From the entries that follow, extract each line holding the string "with".

Collected data:

• • • • •

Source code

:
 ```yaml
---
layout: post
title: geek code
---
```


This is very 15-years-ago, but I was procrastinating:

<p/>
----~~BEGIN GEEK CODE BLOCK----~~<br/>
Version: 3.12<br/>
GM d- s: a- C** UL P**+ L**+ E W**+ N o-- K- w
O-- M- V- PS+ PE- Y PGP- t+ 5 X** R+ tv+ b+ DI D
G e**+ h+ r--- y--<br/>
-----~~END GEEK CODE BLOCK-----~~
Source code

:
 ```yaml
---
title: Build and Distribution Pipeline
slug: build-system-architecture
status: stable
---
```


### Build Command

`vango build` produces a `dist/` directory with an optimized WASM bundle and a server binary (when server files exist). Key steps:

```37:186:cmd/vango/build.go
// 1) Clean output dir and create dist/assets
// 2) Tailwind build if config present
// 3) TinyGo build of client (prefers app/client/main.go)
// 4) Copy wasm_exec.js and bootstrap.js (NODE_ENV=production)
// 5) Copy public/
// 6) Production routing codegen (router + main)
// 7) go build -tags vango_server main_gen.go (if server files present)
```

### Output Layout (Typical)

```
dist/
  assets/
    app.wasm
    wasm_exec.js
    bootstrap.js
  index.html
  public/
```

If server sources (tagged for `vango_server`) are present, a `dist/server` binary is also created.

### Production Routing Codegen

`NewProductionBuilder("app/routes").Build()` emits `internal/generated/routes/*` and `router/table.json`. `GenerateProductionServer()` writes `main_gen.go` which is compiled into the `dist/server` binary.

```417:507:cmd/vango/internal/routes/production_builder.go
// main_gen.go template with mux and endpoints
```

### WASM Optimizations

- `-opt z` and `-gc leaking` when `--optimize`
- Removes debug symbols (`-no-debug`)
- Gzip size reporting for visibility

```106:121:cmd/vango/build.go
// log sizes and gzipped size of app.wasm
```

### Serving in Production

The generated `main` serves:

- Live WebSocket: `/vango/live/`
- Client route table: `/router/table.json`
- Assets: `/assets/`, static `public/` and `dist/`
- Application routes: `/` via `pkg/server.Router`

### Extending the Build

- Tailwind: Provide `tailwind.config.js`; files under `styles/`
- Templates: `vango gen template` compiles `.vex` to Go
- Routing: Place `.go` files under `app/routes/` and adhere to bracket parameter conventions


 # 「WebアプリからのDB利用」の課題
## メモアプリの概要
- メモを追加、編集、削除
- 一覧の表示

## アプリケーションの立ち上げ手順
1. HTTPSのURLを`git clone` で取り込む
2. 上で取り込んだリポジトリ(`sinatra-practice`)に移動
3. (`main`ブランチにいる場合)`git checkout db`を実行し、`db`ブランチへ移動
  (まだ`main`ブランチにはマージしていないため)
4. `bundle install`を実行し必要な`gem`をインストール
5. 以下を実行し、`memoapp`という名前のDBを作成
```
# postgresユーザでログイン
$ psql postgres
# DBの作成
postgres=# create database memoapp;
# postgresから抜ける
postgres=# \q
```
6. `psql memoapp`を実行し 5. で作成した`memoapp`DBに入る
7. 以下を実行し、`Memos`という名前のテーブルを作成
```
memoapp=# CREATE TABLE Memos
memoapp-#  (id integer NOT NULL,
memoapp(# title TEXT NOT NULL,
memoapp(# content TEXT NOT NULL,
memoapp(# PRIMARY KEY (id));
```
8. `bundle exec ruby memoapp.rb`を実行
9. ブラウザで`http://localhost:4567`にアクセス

• • • • •

Task solution:
`vango build` produces a `dist/` directory with an optimized WASM bundle and a server binary (when server files exist). Key steps:
// main_gen.go template with mux and endpoints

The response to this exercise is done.